(Data extract)

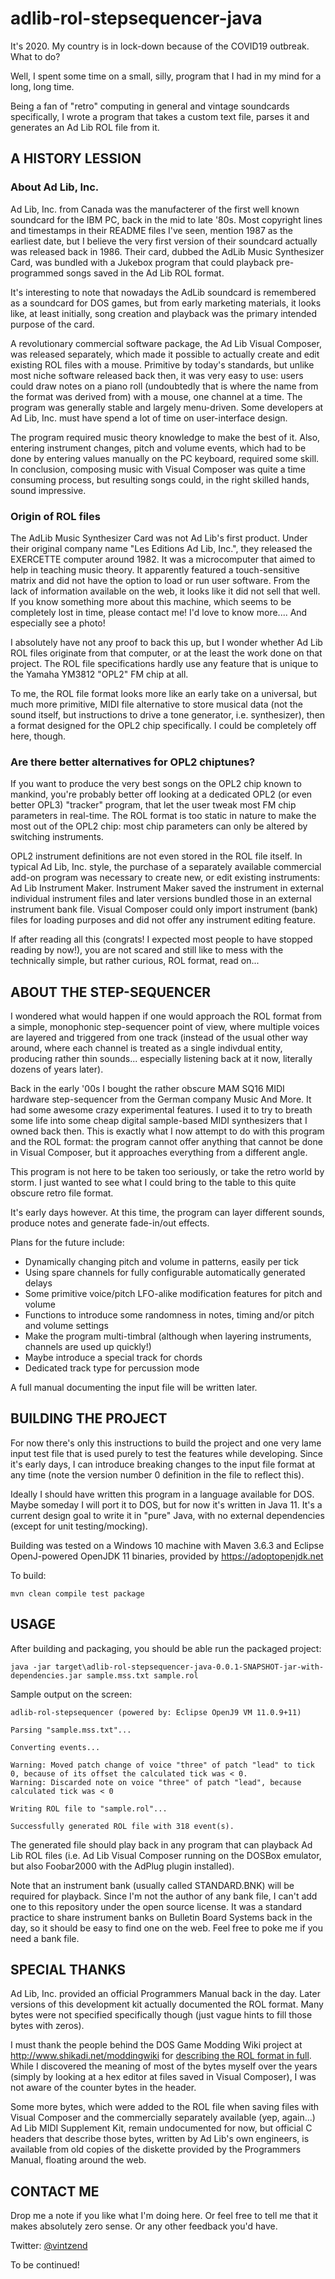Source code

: # adlib-rol-stepsequencer-java

It's 2020. My country is in lock-down because of the COVID19 outbreak. What to do?

Well, I spent some time on a small, silly, program that I had in my mind for a long, long time.

Being a fan of "retro" computing in general and vintage soundcards specifically, I wrote a program that takes a custom text file, parses it and generates an Ad Lib ROL file from it.

## A HISTORY LESSION

### About Ad Lib, Inc.

Ad Lib, Inc. from Canada was the manufacterer of the first well known soundcard for the IBM PC, back in the mid to late '80s. Most copyright lines and timestamps in their README files I've seen, mention 1987 as the earliest date, but I believe the very first version of their soundcard actually was released back in 1986. Their card, dubbed the AdLib Music Synthesizer Card, was bundled with a Jukebox program that could playback pre-programmed songs saved in the Ad Lib ROL format. 

It's interesting to note that nowadays the AdLib soundcard is remembered as a soundcard for DOS games, but from early marketing materials, it looks like, at least initially, song creation and playback was the primary intended purpose of the card.

A revolutionary commercial software package, the Ad Lib Visual Composer, was released separately, which made it possible to actually create and edit existing ROL files with a mouse. Primitive by today's standards, but unlike most niche software released back then, it was very easy to use: users could draw notes on a piano roll (undoubtedly that is where the name from the format was derived from) with a mouse, one channel at a time. The program was generally stable and largely menu-driven. Some developers at Ad Lib, Inc. must have spend a lot of time on user-interface design. 

The program required music theory knowledge to make the best of it. Also, entering instrument changes, pitch and volume events, which had to be done by entering values manually on the PC keyboard, required some skill. In conclusion, composing music with Visual Composer was quite a time consuming process, but resulting songs could, in the right skilled hands, sound impressive.

### Origin of ROL files

The AdLib Music Synthesizer Card was not Ad Lib's first product. Under their original company name "Les Editions Ad Lib, Inc.", they released the EXERCETTE computer around 1982. It was a microcomputer that aimed to help in teaching music theory. It apparently featured a touch-sensitive matrix and did not have the option to load or run user software. From the lack of information available on the web, it looks like it did not sell that well. If you know something more about this machine, which seems to be completely lost in time, please contact me! I'd love to know more.... And especially see a photo!

I absolutely have not any proof to back this up, but I wonder whether Ad Lib ROL files originate from that computer, or at the least the work done on that project. The ROL file specifications hardly use any feature that is unique to the Yamaha YM3812 "OPL2" FM chip at all.

To me, the ROL file format looks more like an early take on a universal, but much more primitive, MIDI file alternative to store musical data (not the sound itself, but instructions to drive a tone generator, i.e. synthesizer), then a format designed for the OPL2 chip specifically. I could be completely off here, though.

### Are there better alternatives for OPL2 chiptunes?

If you want to produce the very best songs on the OPL2 chip known to mankind, you're probably better off looking at a dedicated OPL2 (or even better OPL3) "tracker" program, that let the user tweak most FM chip parameters in real-time. The ROL format is too static in nature to make the most out of the OPL2 chip: most chip parameters can only be altered by switching instruments. 

OPL2 instrument definitions are not even stored in the ROL file itself. In typical Ad Lib, Inc. style, the purchase of a separately available commercial add-on program was necessary to create new, or edit existing instruments: Ad Lib Instrument Maker. Instrument Maker saved the instrument in external individual instrument files and later versions bundled those in an external instrument bank file. Visual Composer could only import instrument (bank) files for loading purposes and did not offer any instrument editing feature.

If after reading all this (congrats! I expected most people to have stopped reading by now!), you are not scared and still like to mess with the technically simple, but rather curious, ROL format, read on...

## ABOUT THE STEP-SEQUENCER

I wondered what would happen if one would approach the ROL format from a simple, monophonic step-sequencer point of view, where multiple voices are layered and triggered from one track (instead of the usual other way around, where each channel is treated as a single indivdual entity, producing rather thin  sounds... especially listening back at it now, literally dozens of years later).

Back in the early '00s I bought the rather obscure MAM SQ16 MIDI hardware step-sequencer from the German company Music And More. It had some awesome crazy experimental features. I used it to try to breath some life into some cheap digital sample-based MIDI synthesizers that I owned back then. This is exactly what I now attempt to do with this program and the ROL format: the program cannot offer anything that cannot be done in Visual Composer, but it approaches everything from a different angle.

This program is not here to be taken too seriously, or take the retro world by storm. I just wanted to see what I could bring to the table to this quite obscure retro file format.

It's early days however. At this time, the program can layer different sounds, produce notes and generate fade-in/out effects.

Plans for the future include: 
* Dynamically changing pitch and volume in patterns, easily per tick
* Using spare channels for fully configurable automatically generated delays
* Some primitive voice/pitch LFO-alike modification features for pitch and volume
* Functions to introduce some randomness in notes, timing and/or pitch and volume settings
* Make the program multi-timbral (although when layering instruments, channels are used up quickly!)
* Maybe introduce a special track for chords
* Dedicated track type for percussion mode

A full manual documenting the input file will be written later. 

## BUILDING THE PROJECT

For now there's only this instructions to build the project and one very lame input test file that is used purely to test the features while developing. Since it's early days, I can introduce breaking changes to the input file format at any time (note the version number 0 definition in the file to reflect this).
 
Ideally I should have written this program in a language available for DOS. Maybe someday I will port it to DOS, but for now it's written in Java 11. It's a current design goal to write it in "pure" Java, with no external dependencies (except for unit testing/mocking).

Building was tested on a Windows 10 machine with Maven 3.6.3 and Eclipse OpenJ-powered OpenJDK 11 binaries, provided by https://adoptopenjdk.net

To build:

```
mvn clean compile test package
```

## USAGE

After building and packaging, you should be able run the packaged project:

```
java -jar target\adlib-rol-stepsequencer-java-0.0.1-SNAPSHOT-jar-with-dependencies.jar sample.mss.txt sample.rol
```

Sample output on the screen:

```
adlib-rol-stepsequencer (powered by: Eclipse OpenJ9 VM 11.0.9+11)

Parsing "sample.mss.txt"...

Converting events...

Warning: Moved patch change of voice "three" of patch "lead" to tick 0, because of its offset the calculated tick was < 0.
Warning: Discarded note on voice "three" of patch "lead", because calculated tick was < 0

Writing ROL file to "sample.rol"...

Successfully generated ROL file with 318 event(s).
```

The generated file should play back in any program that can playback Ad Lib ROL files (i.e. Ad Lib Visual Composer running on the DOSBox emulator, but also Foobar2000 with the AdPlug plugin installed).

Note that an instrument bank (usually called STANDARD.BNK) will be required for playback. Since I'm not the author of any bank file, I can't add one to this repository under the open source license. It was a standard practice to share instrument banks on Bulletin Board Systems back in the day, so it should be easy to find one on the web. Feel free to poke me if you need a bank file.

## SPECIAL THANKS

Ad Lib, Inc. provided an official Programmers Manual back in the day. Later versions of this development kit actually documented the ROL format. Many bytes were not specified specifically though (just vague hints to fill those bytes with zeros). 

I must thank the people behind the DOS Game Modding Wiki project at <http://www.shikadi.net/moddingwiki> for [describing the ROL format in full](http://www.shikadi.net/moddingwiki/ROL_Format). While I discovered the meaning of most of the bytes myself over the years (simply by looking at a hex editor at files saved in Visual Composer), I was not aware of the counter bytes in the header.

Some more bytes, which were added to the ROL file when saving files with Visual Composer and the commercially separately available (yep, again...) Ad Lib MIDI Supplement Kit, remain undocumented for now, but official C headers that describe those bytes, written by Ad Lib's own engineers, is available from old copies of the diskette provided by the Programmers Manual, floating around the web.

## CONTACT ME

Drop me a note if you like what I'm doing here. Or feel free to tell me that it makes absolutely zero sense. Or any other feedback you'd have.

Twitter: [@vintzend](https://twitter.com/vintzend)

To be continued!
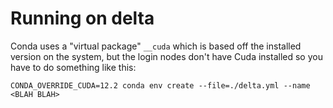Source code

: 

# Running on delta

Conda uses a "virtual package" `__cuda` which is based off the installed version on the system, but the login nodes don't have Cuda installed so you have to do something like this:

```
CONDA_OVERRIDE_CUDA=12.2 conda env create --file=./delta.yml --name <BLAH BLAH>
```

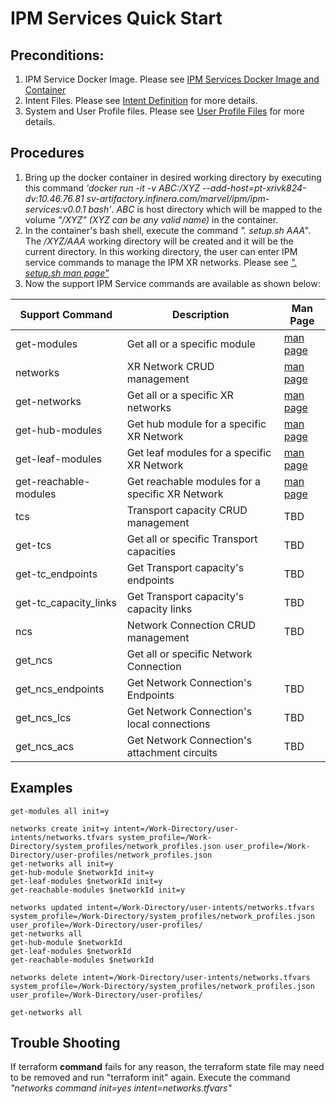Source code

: # IPM Services Quick Start
## Preconditions:
1. IPM Service Docker Image. Please see [IPM Services Docker Image and Container](https://bitbucket.infinera.com/projects/MAR/repos/terraform-provider-ipm/browse/IPM%20Services%20Docker%20Image%20and%20Container.md)
2. Intent Files. Please see [Intent Definition](https://github.com/infinera/terraform-ipm-modules/blob/master/network-service/Intent.md) for more details.
3. System and User Profile files. Please see [User Profile Files](https://github.com/infinera/terraform-ipm-modules/blob/master/network-service/Profiles.md) for  more details.

## Procedures
1. Bring up the docker container in desired working directory by executing this command *'docker run -it -v ABC:/XYZ --add-host=pt-xrivk824-dv:10.46.76.81 sv-artifactory.infinera.com/marvel/ipm/ipm-services:v0.0.1 bash'*. *ABC* is host directory which will be mapped to the volume *"/XYZ" (XYZ can be any valid name)* in the container.  
2. In the container's bash shell, execute the command *". setup.sh AAA"*. The */XYZ/AAA* working directory will be created and it will be the current directory. In this working directory, the user can enter IPM service commands to manage the IPM XR networks. Please see [*". setup.sh man page"*](https://github.com/infinera/terraform-ipm-modules/blob/master/use-cases/man-pages/setup.md)
3. Now the support IPM Service commands are available as shown below:

| Support Command         |  Description                                   | Man Page    |
|-------------------------|------------------------------------------------|-------------|
| get-modules             | Get all or a specific module | [man page](https://github.com/infinera/terraform-ipm-modules/blob/master/use-cases/man-pages/get_modules.md)     |
| networks                | XR Network CRUD management | [man page](https://github.com/infinera/terraform-ipm-modules/blob/master/use-cases/man-pages/networks.md)     |
| get-networks            | Get all or a specific XR networks | [man page](https://github.com/infinera/terraform-ipm-modules/blob/master/use-cases/man-pages/get_networks.md)    |
| get-hub-modules         | Get hub module for a specific XR Network |  [man page](https://github.com/infinera/terraform-ipm-modules/blob/master/use-cases/man-pages/get_hub_modules.md)    |
| get-leaf-modules        | Get leaf modules for a specific XR Network | [man page](https://github.com/infinera/terraform-ipm-modules/blob/master/use-cases/man-pages/get_leaf_modules.md)     |
| get-reachable-modules   | Get reachable modules for a specific XR Network | [man page](https://github.com/infinera/terraform-ipm-modules/blob/master/use-cases/man-pages/get_reachable_modules.md)     |
| tcs                     | Transport capacity CRUD management|  TBD    |
| get-tcs                 | Get all or specific Transport capacities|  TBD    |
| get-tc_endpoints        | Get Transport capacity's endpoints |  TBD    |
| get-tc_capacity_links   | Get Transport capacity's capacity links |  TBD   |
| ncs                     | Network Connection CRUD management|  TBD    |
| get_ncs                 | Get all or specific Network Connection |      |
| get_ncs_endpoints       | Get Network Connection's Endpoints |  TBD    |
| get_ncs_lcs       | Get Network Connection's local connections |  TBD    |
| get_ncs_acs       | Get Network Connection's attachment circuits |  TBD    |

## Examples
```
get-modules all init=y

networks create init=y intent=/Work-Directory/user-intents/networks.tfvars system_profile=/Work-Directory/system_profiles/network_profiles.json user_profile=/Work-Directory/user-profiles/network_profiles.json
get-networks all init=y
get-hub-module $networkId init=y
get-leaf-modules $networkId init=y
get-reachable-modules $networkId init=y

networks updated intent=/Work-Directory/user-intents/networks.tfvars system_profile=/Work-Directory/system_profiles/network_profiles.json user_profile=/Work-Directory/user-profiles/
get-networks all
get-hub-module $networkId
get-leaf-modules $networkId
get-reachable-modules $networkId

networks delete intent=/Work-Directory/user-intents/networks.tfvars system_profile=/Work-Directory/system_profiles/network_profiles.json user_profile=/Work-Directory/user-profiles/

get-networks all
```

## Trouble Shooting
If terraform **command** fails for any reason, the terraform state file may need to be removed and run "terraform init" again. Execute the command *"networks command init=yes intent=networks.tfvars"*

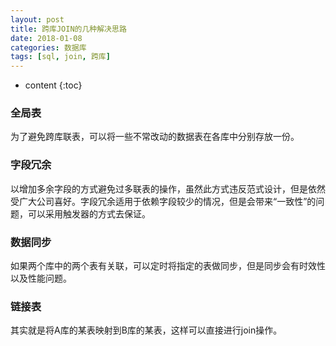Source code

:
 ```yaml
---
layout: post
title: 跨库JOIN的几种解决思路
date: 2018-01-08
categories: 数据库
tags: [sql, join, 跨库]
---
```


* content
{:toc}

### 全局表
为了避免跨库联表，可以将一些不常改动的数据表在各库中分别存放一份。

### 字段冗余
以增加多余字段的方式避免过多联表的操作，虽然此方式违反范式设计，但是依然受广大公司喜好。字段冗余适用于依赖字段较少的情况，但是会带来“一致性”的问题，可以采用触发器的方式去保证。

### 数据同步
如果两个库中的两个表有关联，可以定时将指定的表做同步，但是同步会有时效性以及性能问题。

### 链接表
其实就是将A库的某表映射到B库的某表，这样可以直接进行join操作。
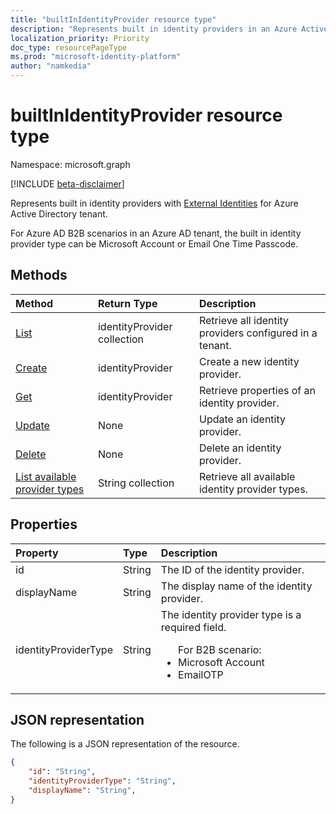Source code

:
 ```yaml
---
title: "builtInIdentityProvider resource type"
description: "Represents built in identity providers in an Azure Active Directory tenant."
localization_priority: Priority
doc_type: resourcePageType
ms.prod: "microsoft-identity-platform"
author: "namkedia"
---
```


# builtInIdentityProvider resource type

Namespace: microsoft.graph

[!INCLUDE [beta-disclaimer](../../includes/beta-disclaimer.md)]

Represents built in identity providers with [External Identities](/azure/active-directory/external-identities/) for Azure Active Directory tenant.

For Azure AD B2B scenarios in an Azure AD tenant, the built in identity provider type can be Microsoft Account or Email One Time Passcode.

## Methods

| Method       | Return Type  |Description|
|:---------------|:--------|:----------|
|[List](../api/identityprovider-list.md)|identityProvider collection|Retrieve all identity providers configured in a tenant.|
|[Create](../api/identityprovider-post-identityproviders.md)|identityProvider|Create a new identity provider.|
|[Get](../api/identityprovider-get.md) |identityProvider|Retrieve properties of an identity provider.|
|[Update](../api/identityprovider-update.md)|None|Update an identity provider.|
|[Delete](../api/identityprovider-delete.md)|None|Delete an identity provider.|
|[List available provider types](../api/identityprovider-list-availableprovidertypes.md)|String collection|Retrieve all available identity provider types.|

## Properties

|Property|Type|Description|
|:---------------|:--------|:----------|
|id|String|The ID of the identity provider.|
|displayName|String|The display name of the identity provider.|
|identityProviderType|String|The identity provider type is a required field.<ul>For B2B scenario:<li/>Microsoft Account<li/>EmailOTP</ul>|

## JSON representation

The following is a JSON representation of the resource.

<!-- {
  "blockType": "resource",
  "@odata.type": "microsoft.graph.builtInIdentityProvider"
} -->

```json
{
    "id": "String",
    "identityProviderType": "String",
    "displayName": "String",
}
```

(End Data extract)

- **Task directions**
Among the entries above, copy exactly the stretch from the line holding "如果两个库中的两个表有关联，" through the line holding "[!INCLUDE [beta-disclaimer](../../includes/beta-disclaimer.md)]", leaving out any pictures.

- **Answer below**
如果两个库中的两个表有关联，可以定时将指定的表做同步，但是同步会有时效性以及性能问题。

### 链接表
其实就是将A库的某表映射到B库的某表，这样可以直接进行join操作。
Source code

:
 ```yaml
---
title: "builtInIdentityProvider resource type"
description: "Represents built in identity providers in an Azure Active Directory tenant."
localization_priority: Priority
doc_type: resourcePageType
ms.prod: "microsoft-identity-platform"
author: "namkedia"
---
```


# builtInIdentityProvider resource type

Namespace: microsoft.graph

[!INCLUDE [beta-disclaimer](../../includes/beta-disclaimer.md)]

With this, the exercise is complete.